From the line holding "previsto '32 ' o '64 '|" to the final line of the entries, set down each line exactly, including both, and nothing more.

....

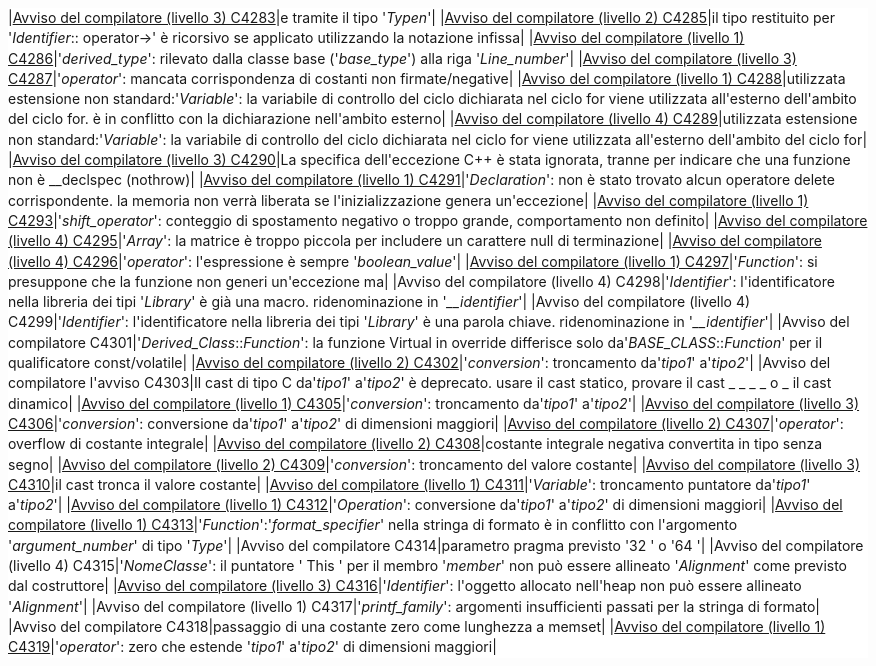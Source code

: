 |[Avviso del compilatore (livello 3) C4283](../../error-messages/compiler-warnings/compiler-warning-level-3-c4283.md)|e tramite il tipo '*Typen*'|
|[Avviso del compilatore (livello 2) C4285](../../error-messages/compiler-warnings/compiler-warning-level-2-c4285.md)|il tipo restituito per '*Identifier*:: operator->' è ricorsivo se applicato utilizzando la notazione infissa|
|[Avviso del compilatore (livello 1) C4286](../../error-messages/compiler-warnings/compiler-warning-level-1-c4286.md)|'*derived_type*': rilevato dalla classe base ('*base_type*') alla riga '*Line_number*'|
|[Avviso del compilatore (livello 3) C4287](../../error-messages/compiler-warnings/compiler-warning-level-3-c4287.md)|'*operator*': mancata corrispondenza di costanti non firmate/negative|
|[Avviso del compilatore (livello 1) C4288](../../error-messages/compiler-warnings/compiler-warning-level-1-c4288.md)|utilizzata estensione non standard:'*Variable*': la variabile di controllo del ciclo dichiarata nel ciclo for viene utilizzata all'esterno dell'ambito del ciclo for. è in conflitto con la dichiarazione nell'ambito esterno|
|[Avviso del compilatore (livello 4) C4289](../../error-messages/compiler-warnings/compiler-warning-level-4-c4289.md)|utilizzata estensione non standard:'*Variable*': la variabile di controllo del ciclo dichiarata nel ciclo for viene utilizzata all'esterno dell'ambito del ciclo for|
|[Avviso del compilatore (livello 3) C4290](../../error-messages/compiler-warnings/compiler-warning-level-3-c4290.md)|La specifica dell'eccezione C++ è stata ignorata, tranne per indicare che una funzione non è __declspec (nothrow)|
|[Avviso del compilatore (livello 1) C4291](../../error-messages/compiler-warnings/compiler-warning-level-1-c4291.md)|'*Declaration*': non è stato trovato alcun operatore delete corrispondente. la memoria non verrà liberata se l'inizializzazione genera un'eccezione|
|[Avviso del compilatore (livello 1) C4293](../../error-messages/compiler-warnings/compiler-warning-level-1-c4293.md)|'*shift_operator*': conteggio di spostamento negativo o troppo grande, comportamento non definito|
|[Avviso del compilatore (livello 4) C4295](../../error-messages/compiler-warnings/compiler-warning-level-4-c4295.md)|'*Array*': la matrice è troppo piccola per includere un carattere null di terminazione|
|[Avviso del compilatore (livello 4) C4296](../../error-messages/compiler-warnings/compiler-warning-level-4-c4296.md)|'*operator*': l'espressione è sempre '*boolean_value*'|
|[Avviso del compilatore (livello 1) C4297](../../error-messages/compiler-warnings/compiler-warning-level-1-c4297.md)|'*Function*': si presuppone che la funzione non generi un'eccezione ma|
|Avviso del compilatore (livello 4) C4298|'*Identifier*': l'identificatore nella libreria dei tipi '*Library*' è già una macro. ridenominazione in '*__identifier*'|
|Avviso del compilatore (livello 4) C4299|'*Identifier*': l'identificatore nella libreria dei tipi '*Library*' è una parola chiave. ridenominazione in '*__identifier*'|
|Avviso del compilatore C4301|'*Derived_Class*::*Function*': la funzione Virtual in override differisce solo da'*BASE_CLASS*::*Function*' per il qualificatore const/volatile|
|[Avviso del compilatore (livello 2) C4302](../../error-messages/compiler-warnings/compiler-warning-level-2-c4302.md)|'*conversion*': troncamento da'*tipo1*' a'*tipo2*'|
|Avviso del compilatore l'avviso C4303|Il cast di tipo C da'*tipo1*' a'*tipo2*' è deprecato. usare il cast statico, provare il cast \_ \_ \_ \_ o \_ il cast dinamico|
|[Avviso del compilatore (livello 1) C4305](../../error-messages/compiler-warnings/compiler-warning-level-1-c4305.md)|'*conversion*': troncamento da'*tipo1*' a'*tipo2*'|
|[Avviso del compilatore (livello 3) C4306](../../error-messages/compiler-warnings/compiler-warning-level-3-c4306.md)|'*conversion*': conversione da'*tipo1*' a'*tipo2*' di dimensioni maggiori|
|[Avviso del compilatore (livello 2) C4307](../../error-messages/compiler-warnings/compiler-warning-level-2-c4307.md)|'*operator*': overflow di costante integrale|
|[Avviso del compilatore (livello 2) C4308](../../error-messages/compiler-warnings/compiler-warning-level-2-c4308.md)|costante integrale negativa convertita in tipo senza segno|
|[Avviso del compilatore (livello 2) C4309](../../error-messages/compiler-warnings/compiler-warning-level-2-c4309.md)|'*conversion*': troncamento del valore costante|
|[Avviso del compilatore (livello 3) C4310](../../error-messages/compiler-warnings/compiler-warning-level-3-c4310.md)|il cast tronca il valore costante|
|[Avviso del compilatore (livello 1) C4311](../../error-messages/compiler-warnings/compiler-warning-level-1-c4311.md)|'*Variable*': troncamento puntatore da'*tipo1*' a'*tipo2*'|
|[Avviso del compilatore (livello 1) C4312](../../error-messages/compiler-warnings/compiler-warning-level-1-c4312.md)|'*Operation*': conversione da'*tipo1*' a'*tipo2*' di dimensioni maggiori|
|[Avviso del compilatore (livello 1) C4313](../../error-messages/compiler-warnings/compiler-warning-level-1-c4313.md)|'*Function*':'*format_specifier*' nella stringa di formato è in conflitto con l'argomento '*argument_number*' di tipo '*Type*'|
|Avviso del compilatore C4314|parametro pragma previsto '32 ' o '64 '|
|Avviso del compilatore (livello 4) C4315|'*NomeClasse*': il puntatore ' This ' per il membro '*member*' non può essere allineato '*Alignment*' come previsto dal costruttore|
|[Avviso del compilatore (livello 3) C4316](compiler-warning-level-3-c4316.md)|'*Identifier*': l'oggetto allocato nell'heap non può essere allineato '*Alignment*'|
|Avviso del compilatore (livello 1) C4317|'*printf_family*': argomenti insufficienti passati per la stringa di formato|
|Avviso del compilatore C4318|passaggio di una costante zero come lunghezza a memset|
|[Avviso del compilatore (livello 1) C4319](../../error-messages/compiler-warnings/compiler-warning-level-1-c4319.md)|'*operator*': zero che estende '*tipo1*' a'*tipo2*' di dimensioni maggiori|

....

Exercise result:
|Avviso del compilatore C4314|parametro pragma previsto '32 ' o '64 '|
|Avviso del compilatore (livello 4) C4315|'*NomeClasse*': il puntatore ' This ' per il membro '*member*' non può essere allineato '*Alignment*' come previsto dal costruttore|
|[Avviso del compilatore (livello 3) C4316](compiler-warning-level-3-c4316.md)|'*Identifier*': l'oggetto allocato nell'heap non può essere allineato '*Alignment*'|
|Avviso del compilatore (livello 1) C4317|'*printf_family*': argomenti insufficienti passati per la stringa di formato|
|Avviso del compilatore C4318|passaggio di una costante zero come lunghezza a memset|
|[Avviso del compilatore (livello 1) C4319](../../error-messages/compiler-warnings/compiler-warning-level-1-c4319.md)|'*operator*': zero che estende '*tipo1*' a'*tipo2*' di dimensioni maggiori|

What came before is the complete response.